Records for this task.
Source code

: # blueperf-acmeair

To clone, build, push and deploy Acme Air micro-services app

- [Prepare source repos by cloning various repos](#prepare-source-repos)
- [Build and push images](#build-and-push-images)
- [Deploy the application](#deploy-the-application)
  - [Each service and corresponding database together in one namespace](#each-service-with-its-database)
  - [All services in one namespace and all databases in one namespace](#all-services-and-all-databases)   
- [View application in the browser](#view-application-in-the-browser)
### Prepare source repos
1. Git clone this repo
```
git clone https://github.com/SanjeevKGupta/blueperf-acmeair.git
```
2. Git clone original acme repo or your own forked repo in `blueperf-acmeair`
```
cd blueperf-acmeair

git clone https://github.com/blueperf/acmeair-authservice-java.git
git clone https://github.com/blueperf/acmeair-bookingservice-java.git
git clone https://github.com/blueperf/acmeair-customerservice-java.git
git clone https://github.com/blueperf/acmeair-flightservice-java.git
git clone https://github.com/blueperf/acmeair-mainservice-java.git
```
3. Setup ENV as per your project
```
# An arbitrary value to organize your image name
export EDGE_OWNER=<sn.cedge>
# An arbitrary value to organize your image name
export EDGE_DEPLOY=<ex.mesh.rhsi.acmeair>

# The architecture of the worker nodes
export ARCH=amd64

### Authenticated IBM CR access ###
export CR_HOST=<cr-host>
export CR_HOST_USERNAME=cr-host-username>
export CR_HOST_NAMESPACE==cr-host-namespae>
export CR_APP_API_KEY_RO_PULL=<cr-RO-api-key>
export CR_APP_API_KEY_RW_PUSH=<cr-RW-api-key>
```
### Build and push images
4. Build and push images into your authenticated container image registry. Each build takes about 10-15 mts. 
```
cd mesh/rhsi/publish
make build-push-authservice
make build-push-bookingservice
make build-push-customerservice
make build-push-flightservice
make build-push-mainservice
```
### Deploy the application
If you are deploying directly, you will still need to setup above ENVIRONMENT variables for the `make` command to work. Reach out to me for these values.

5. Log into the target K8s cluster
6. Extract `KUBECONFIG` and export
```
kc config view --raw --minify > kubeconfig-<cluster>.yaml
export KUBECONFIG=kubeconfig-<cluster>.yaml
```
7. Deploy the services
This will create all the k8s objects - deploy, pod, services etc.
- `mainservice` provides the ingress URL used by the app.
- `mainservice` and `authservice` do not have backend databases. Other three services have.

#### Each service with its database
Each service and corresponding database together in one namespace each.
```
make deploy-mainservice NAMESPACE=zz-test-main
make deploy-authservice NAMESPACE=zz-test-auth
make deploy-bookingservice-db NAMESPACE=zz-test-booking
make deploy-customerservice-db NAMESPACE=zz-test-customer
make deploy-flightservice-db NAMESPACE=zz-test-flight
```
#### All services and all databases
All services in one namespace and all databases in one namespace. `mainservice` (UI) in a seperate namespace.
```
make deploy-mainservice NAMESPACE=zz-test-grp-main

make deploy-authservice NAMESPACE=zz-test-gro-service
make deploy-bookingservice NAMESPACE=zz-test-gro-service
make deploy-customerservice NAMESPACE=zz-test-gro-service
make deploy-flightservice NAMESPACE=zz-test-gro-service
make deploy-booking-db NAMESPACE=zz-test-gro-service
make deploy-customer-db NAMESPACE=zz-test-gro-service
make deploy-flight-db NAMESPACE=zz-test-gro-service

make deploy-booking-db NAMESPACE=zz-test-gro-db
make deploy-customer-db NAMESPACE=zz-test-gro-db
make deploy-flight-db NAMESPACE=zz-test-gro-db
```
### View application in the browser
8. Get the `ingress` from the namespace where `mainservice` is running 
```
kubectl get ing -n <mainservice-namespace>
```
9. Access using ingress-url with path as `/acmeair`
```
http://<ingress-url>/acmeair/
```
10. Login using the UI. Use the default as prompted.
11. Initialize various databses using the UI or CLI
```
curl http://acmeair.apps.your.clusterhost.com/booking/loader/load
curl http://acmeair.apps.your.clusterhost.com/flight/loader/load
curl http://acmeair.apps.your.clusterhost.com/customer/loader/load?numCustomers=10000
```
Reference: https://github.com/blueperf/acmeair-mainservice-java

Problem to work on. Which lines contain "databases"? Copy each of them from the listing.

Response.
  - [All services in one namespace and all databases in one namespace](#all-services-and-all-databases)   
- `mainservice` and `authservice` do not have backend databases. Other three services have.
#### All services and all databases
All services in one namespace and all databases in one namespace. `mainservice` (UI) in a seperate namespace.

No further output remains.